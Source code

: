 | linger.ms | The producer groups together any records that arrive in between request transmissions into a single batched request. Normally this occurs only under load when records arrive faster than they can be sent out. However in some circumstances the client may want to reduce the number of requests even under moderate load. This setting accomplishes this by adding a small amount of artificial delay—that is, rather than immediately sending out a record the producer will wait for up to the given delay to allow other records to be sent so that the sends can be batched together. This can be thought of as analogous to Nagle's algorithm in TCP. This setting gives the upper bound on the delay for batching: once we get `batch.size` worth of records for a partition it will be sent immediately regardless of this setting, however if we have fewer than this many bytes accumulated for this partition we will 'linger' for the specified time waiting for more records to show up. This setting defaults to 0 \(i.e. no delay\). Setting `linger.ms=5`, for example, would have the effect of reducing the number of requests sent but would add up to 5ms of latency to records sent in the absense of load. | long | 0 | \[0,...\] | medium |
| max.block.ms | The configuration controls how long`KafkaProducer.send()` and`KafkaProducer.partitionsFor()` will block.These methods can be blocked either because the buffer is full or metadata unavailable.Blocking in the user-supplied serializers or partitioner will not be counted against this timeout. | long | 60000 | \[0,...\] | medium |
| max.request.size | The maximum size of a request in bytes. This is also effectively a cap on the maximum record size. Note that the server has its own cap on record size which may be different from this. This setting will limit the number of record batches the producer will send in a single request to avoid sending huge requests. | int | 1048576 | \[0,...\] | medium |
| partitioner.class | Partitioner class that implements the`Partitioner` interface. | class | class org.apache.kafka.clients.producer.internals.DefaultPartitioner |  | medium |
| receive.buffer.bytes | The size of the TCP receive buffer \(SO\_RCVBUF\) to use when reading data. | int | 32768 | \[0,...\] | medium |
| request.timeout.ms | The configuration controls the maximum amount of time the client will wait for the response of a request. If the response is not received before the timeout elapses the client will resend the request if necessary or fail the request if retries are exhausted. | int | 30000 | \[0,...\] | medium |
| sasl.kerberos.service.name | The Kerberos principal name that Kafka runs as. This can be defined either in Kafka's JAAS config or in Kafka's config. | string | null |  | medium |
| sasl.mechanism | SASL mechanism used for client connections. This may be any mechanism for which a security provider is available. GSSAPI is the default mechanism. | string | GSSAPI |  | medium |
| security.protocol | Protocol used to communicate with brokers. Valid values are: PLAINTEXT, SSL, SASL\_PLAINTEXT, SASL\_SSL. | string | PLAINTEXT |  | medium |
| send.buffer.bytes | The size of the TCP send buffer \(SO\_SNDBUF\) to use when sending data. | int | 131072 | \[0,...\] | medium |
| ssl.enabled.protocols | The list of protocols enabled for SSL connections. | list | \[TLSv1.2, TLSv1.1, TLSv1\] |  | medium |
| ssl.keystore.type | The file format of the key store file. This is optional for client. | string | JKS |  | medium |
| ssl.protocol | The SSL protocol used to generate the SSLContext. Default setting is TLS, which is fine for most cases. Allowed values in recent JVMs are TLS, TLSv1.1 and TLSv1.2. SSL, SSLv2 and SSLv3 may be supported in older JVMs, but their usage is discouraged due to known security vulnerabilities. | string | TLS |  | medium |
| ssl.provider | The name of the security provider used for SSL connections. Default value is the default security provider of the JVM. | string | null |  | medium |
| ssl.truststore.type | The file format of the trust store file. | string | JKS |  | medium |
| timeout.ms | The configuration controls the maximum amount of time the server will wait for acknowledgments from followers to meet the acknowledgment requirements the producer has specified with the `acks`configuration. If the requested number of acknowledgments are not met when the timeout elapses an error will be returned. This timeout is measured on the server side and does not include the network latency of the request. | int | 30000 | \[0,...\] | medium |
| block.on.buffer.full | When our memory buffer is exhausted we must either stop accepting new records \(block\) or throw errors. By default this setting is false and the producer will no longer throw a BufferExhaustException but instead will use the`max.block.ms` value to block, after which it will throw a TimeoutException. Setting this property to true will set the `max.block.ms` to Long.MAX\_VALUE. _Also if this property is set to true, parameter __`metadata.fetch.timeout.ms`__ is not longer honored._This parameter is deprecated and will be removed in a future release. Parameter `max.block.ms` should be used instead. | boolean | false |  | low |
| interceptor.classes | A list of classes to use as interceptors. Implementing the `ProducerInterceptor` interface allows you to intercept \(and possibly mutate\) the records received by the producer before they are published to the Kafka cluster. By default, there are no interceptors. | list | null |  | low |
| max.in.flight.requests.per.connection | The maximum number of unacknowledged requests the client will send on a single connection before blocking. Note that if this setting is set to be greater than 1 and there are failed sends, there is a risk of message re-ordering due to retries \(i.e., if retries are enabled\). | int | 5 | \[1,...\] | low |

PROMPT: Print all of the entries again, exactly as written.

WRITTEN RESPONSE:
Source code

: | linger.ms | The producer groups together any records that arrive in between request transmissions into a single batched request. Normally this occurs only under load when records arrive faster than they can be sent out. However in some circumstances the client may want to reduce the number of requests even under moderate load. This setting accomplishes this by adding a small amount of artificial delay—that is, rather than immediately sending out a record the producer will wait for up to the given delay to allow other records to be sent so that the sends can be batched together. This can be thought of as analogous to Nagle's algorithm in TCP. This setting gives the upper bound on the delay for batching: once we get `batch.size` worth of records for a partition it will be sent immediately regardless of this setting, however if we have fewer than this many bytes accumulated for this partition we will 'linger' for the specified time waiting for more records to show up. This setting defaults to 0 \(i.e. no delay\). Setting `linger.ms=5`, for example, would have the effect of reducing the number of requests sent but would add up to 5ms of latency to records sent in the absense of load. | long | 0 | \[0,...\] | medium |
| max.block.ms | The configuration controls how long`KafkaProducer.send()` and`KafkaProducer.partitionsFor()` will block.These methods can be blocked either because the buffer is full or metadata unavailable.Blocking in the user-supplied serializers or partitioner will not be counted against this timeout. | long | 60000 | \[0,...\] | medium |
| max.request.size | The maximum size of a request in bytes. This is also effectively a cap on the maximum record size. Note that the server has its own cap on record size which may be different from this. This setting will limit the number of record batches the producer will send in a single request to avoid sending huge requests. | int | 1048576 | \[0,...\] | medium |
| partitioner.class | Partitioner class that implements the`Partitioner` interface. | class | class org.apache.kafka.clients.producer.internals.DefaultPartitioner |  | medium |
| receive.buffer.bytes | The size of the TCP receive buffer \(SO\_RCVBUF\) to use when reading data. | int | 32768 | \[0,...\] | medium |
| request.timeout.ms | The configuration controls the maximum amount of time the client will wait for the response of a request. If the response is not received before the timeout elapses the client will resend the request if necessary or fail the request if retries are exhausted. | int | 30000 | \[0,...\] | medium |
| sasl.kerberos.service.name | The Kerberos principal name that Kafka runs as. This can be defined either in Kafka's JAAS config or in Kafka's config. | string | null |  | medium |
| sasl.mechanism | SASL mechanism used for client connections. This may be any mechanism for which a security provider is available. GSSAPI is the default mechanism. | string | GSSAPI |  | medium |
| security.protocol | Protocol used to communicate with brokers. Valid values are: PLAINTEXT, SSL, SASL\_PLAINTEXT, SASL\_SSL. | string | PLAINTEXT |  | medium |
| send.buffer.bytes | The size of the TCP send buffer \(SO\_SNDBUF\) to use when sending data. | int | 131072 | \[0,...\] | medium |
| ssl.enabled.protocols | The list of protocols enabled for SSL connections. | list | \[TLSv1.2, TLSv1.1, TLSv1\] |  | medium |
| ssl.keystore.type | The file format of the key store file. This is optional for client. | string | JKS |  | medium |
| ssl.protocol | The SSL protocol used to generate the SSLContext. Default setting is TLS, which is fine for most cases. Allowed values in recent JVMs are TLS, TLSv1.1 and TLSv1.2. SSL, SSLv2 and SSLv3 may be supported in older JVMs, but their usage is discouraged due to known security vulnerabilities. | string | TLS |  | medium |
| ssl.provider | The name of the security provider used for SSL connections. Default value is the default security provider of the JVM. | string | null |  | medium |
| ssl.truststore.type | The file format of the trust store file. | string | JKS |  | medium |
| timeout.ms | The configuration controls the maximum amount of time the server will wait for acknowledgments from followers to meet the acknowledgment requirements the producer has specified with the `acks`configuration. If the requested number of acknowledgments are not met when the timeout elapses an error will be returned. This timeout is measured on the server side and does not include the network latency of the request. | int | 30000 | \[0,...\] | medium |
| block.on.buffer.full | When our memory buffer is exhausted we must either stop accepting new records \(block\) or throw errors. By default this setting is false and the producer will no longer throw a BufferExhaustException but instead will use the`max.block.ms` value to block, after which it will throw a TimeoutException. Setting this property to true will set the `max.block.ms` to Long.MAX\_VALUE. _Also if this property is set to true, parameter __`metadata.fetch.timeout.ms`__ is not longer honored._This parameter is deprecated and will be removed in a future release. Parameter `max.block.ms` should be used instead. | boolean | false |  | low |
| interceptor.classes | A list of classes to use as interceptors. Implementing the `ProducerInterceptor` interface allows you to intercept \(and possibly mutate\) the records received by the producer before they are published to the Kafka cluster. By default, there are no interceptors. | list | null |  | low |
| max.in.flight.requests.per.connection | The maximum number of unacknowledged requests the client will send on a single connection before blocking. Note that if this setting is set to be greater than 1 and there are failed sends, there is a risk of message re-ordering due to retries \(i.e., if retries are enabled\). | int | 5 | \[1,...\] | low |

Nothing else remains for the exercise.